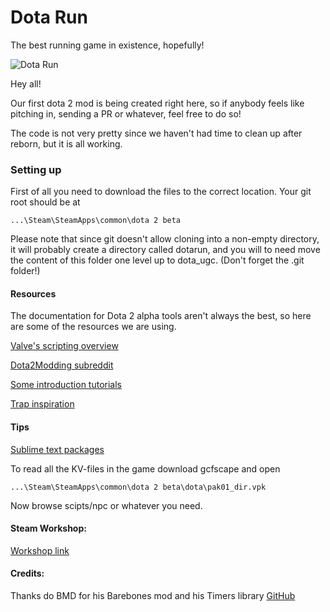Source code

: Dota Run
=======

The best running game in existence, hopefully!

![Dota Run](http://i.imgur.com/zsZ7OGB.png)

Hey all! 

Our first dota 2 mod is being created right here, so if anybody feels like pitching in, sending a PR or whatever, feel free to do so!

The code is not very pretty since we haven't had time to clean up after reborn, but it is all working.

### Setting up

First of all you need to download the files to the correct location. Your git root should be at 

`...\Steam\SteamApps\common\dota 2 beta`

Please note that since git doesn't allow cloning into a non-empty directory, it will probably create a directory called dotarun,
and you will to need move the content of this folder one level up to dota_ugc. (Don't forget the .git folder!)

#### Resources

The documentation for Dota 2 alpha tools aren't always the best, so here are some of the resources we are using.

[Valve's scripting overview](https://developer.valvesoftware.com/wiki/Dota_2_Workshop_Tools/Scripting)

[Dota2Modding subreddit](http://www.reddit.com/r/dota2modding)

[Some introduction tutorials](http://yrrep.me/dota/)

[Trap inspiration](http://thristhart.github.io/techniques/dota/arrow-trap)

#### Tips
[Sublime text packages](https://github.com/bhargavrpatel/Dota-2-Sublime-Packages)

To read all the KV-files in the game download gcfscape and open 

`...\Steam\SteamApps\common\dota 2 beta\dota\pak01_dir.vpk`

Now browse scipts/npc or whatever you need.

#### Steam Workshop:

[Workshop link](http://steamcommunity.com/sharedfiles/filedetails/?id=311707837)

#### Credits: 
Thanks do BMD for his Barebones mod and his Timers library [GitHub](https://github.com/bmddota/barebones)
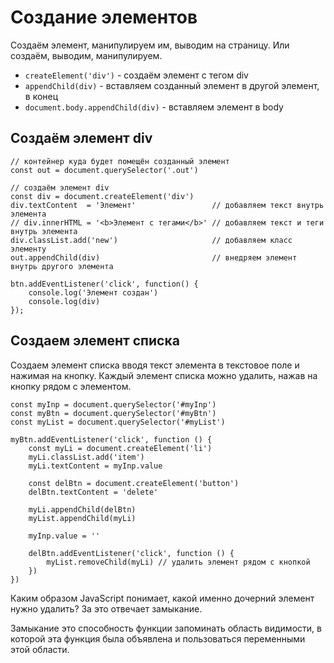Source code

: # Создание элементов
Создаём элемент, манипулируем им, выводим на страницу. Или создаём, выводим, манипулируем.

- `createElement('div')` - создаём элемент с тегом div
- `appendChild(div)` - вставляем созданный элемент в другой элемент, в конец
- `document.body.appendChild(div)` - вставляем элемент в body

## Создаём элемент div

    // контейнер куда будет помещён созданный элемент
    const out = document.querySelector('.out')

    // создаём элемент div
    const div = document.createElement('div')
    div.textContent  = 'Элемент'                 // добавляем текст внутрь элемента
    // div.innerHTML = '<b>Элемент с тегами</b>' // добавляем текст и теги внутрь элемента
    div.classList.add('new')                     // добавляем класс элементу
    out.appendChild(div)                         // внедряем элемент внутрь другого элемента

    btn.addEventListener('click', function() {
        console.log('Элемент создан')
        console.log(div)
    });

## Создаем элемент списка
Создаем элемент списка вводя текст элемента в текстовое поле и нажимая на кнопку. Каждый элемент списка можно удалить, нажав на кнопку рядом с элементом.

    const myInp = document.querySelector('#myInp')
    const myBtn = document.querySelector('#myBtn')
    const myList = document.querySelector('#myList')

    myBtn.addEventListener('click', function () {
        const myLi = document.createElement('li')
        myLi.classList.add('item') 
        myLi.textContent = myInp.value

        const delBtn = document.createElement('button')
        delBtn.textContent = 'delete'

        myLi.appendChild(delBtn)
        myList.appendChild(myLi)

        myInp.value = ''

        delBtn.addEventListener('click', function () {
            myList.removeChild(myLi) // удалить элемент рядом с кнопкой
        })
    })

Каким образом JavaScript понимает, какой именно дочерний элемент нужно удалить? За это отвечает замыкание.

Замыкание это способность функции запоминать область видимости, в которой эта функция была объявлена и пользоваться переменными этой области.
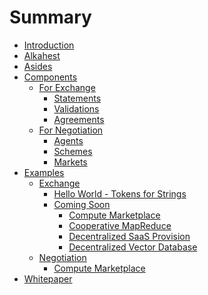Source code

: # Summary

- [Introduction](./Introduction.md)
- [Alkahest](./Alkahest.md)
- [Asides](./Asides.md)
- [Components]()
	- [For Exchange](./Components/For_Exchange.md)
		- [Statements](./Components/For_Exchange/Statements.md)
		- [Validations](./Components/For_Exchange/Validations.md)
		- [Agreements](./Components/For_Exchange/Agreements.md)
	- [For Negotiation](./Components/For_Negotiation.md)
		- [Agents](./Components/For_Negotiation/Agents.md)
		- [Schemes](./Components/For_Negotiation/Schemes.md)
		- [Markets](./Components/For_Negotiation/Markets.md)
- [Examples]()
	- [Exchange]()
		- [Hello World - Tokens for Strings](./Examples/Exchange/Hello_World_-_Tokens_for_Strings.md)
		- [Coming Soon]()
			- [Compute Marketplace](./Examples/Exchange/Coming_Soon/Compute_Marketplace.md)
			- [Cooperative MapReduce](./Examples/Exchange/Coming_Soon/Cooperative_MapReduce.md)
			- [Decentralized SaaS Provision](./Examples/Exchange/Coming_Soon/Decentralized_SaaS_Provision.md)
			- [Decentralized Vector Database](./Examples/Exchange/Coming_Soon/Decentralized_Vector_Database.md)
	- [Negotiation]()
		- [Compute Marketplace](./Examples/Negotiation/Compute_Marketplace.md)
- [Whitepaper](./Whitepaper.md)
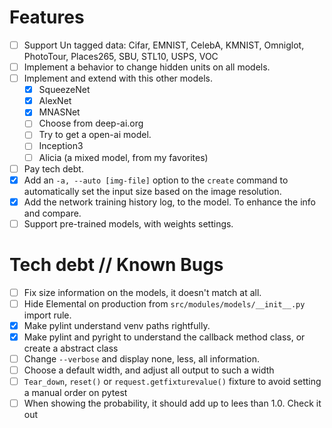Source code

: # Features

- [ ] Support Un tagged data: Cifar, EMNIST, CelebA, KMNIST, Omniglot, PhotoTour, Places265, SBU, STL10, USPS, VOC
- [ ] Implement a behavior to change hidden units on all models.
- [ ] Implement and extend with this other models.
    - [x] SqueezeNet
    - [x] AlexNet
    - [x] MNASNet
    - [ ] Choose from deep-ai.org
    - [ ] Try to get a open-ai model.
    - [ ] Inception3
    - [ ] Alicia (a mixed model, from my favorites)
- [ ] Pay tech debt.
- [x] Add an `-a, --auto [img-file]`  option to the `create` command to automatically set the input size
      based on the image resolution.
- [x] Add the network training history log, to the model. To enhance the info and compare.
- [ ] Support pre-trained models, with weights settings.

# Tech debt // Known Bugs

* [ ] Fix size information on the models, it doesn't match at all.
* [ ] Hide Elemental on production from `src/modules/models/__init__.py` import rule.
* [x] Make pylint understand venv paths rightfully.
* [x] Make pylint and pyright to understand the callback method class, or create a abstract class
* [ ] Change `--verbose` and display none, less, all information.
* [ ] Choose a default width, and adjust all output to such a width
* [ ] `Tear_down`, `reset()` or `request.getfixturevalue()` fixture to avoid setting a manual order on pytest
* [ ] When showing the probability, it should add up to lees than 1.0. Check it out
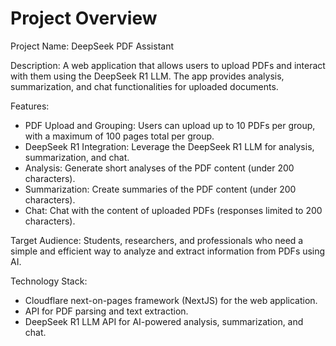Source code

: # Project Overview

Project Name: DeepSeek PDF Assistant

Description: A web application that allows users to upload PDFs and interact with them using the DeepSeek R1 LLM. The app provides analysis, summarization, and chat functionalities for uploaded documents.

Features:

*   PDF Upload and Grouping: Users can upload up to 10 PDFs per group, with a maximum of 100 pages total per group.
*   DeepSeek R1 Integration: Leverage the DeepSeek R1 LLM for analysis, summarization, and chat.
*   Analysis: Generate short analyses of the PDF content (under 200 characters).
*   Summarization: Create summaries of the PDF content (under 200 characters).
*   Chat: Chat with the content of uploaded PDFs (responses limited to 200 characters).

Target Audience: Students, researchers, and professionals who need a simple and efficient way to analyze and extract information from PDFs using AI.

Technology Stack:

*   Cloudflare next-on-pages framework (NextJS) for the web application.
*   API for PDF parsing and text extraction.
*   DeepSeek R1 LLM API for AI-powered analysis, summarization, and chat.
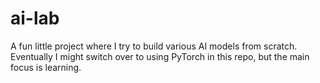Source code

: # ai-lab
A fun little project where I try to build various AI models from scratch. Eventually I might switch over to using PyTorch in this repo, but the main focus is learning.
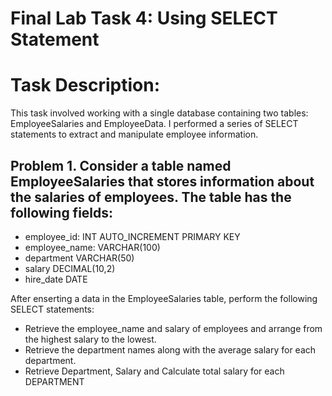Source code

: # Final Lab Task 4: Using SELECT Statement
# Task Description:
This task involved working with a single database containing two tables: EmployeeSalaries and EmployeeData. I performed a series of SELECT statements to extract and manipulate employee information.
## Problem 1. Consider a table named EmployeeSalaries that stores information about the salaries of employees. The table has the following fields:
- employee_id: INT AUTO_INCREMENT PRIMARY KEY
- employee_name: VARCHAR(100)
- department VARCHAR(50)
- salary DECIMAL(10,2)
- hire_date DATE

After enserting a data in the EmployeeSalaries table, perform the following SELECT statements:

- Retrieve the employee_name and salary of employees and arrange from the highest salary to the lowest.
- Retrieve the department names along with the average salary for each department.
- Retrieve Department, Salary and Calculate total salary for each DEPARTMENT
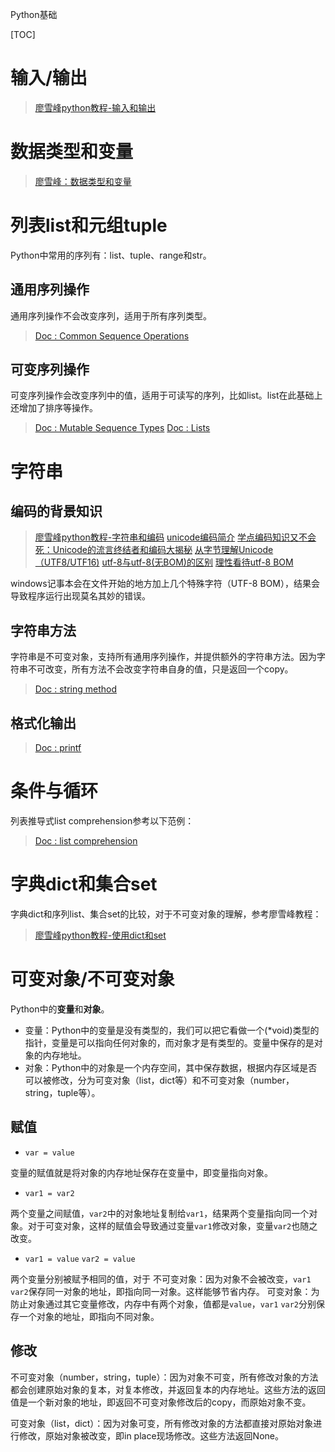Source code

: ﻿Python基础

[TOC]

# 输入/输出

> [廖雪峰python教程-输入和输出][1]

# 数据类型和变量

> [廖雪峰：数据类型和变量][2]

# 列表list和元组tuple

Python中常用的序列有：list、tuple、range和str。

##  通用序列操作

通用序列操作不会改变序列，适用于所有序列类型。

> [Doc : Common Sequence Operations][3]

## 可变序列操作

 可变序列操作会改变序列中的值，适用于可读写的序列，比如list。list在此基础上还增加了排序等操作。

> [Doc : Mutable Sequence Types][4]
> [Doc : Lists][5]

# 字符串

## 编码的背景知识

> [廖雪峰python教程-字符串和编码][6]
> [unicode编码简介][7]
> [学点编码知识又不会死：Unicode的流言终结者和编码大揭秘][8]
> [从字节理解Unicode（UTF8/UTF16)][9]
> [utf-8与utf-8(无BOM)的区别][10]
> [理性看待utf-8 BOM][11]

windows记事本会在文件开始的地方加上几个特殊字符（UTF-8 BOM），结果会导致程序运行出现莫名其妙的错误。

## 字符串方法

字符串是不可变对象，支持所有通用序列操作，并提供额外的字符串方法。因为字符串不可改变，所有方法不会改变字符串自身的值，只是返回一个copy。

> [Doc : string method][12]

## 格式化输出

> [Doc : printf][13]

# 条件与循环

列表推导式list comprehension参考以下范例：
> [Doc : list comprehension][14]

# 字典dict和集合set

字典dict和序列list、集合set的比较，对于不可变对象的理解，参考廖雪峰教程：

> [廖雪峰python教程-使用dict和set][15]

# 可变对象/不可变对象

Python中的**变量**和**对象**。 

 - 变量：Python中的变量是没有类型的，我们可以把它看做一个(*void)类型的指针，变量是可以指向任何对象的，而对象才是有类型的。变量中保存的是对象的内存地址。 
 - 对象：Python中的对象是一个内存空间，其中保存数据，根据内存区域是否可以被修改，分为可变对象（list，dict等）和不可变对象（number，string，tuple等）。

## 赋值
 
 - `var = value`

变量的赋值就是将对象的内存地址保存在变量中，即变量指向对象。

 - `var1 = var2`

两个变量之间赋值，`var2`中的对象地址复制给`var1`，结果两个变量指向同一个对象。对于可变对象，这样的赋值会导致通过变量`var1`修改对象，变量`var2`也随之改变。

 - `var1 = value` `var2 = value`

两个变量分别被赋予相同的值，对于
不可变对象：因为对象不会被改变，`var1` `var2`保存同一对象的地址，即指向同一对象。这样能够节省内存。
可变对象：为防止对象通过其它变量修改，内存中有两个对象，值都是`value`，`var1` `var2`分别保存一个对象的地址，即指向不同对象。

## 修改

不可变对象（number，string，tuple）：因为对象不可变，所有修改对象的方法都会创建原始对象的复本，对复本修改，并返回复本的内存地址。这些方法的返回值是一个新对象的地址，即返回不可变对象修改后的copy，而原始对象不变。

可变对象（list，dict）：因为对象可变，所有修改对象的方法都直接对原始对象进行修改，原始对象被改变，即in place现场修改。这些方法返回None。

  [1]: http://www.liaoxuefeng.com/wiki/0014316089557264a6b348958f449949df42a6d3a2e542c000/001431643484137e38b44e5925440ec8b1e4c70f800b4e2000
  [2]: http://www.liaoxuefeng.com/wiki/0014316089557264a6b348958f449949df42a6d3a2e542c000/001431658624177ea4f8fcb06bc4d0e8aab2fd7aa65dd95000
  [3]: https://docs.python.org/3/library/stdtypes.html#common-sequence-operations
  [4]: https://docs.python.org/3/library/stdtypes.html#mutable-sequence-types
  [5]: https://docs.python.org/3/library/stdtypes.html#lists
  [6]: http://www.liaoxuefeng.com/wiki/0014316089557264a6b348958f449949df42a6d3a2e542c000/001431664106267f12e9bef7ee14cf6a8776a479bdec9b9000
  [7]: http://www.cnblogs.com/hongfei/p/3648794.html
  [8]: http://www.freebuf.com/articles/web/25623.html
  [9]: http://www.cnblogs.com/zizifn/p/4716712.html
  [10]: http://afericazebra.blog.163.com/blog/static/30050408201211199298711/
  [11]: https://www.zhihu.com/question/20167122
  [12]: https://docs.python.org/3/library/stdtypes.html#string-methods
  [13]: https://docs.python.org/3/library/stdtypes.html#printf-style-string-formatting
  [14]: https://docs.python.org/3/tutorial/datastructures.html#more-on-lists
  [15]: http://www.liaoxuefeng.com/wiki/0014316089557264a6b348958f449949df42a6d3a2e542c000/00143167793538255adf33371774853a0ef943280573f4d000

= = = =

◆ **BRIEF**: The lines to be transcribed are those from the first line of the data above through the line holding "[Some introduction tutorials](http://yrrep.me/dota/)", inclusive; copy them exactly and only, leaving out the pictures.

◆ **WRITTEN ANSWER**:
Source code

: Dota Run
=======

The best running game in existence, hopefully!

![Dota Run](http://i.imgur.com/zsZ7OGB.png)

Hey all! 

Our first dota 2 mod is being created right here, so if anybody feels like pitching in, sending a PR or whatever, feel free to do so!

The code is not very pretty since we haven't had time to clean up after reborn, but it is all working.

### Setting up

First of all you need to download the files to the correct location. Your git root should be at 

`...\Steam\SteamApps\common\dota 2 beta`

Please note that since git doesn't allow cloning into a non-empty directory, it will probably create a directory called dotarun,
and you will to need move the content of this folder one level up to dota_ugc. (Don't forget the .git folder!)

#### Resources

The documentation for Dota 2 alpha tools aren't always the best, so here are some of the resources we are using.

[Valve's scripting overview](https://developer.valvesoftware.com/wiki/Dota_2_Workshop_Tools/Scripting)

[Dota2Modding subreddit](http://www.reddit.com/r/dota2modding)

[Some introduction tutorials](http://yrrep.me/dota/)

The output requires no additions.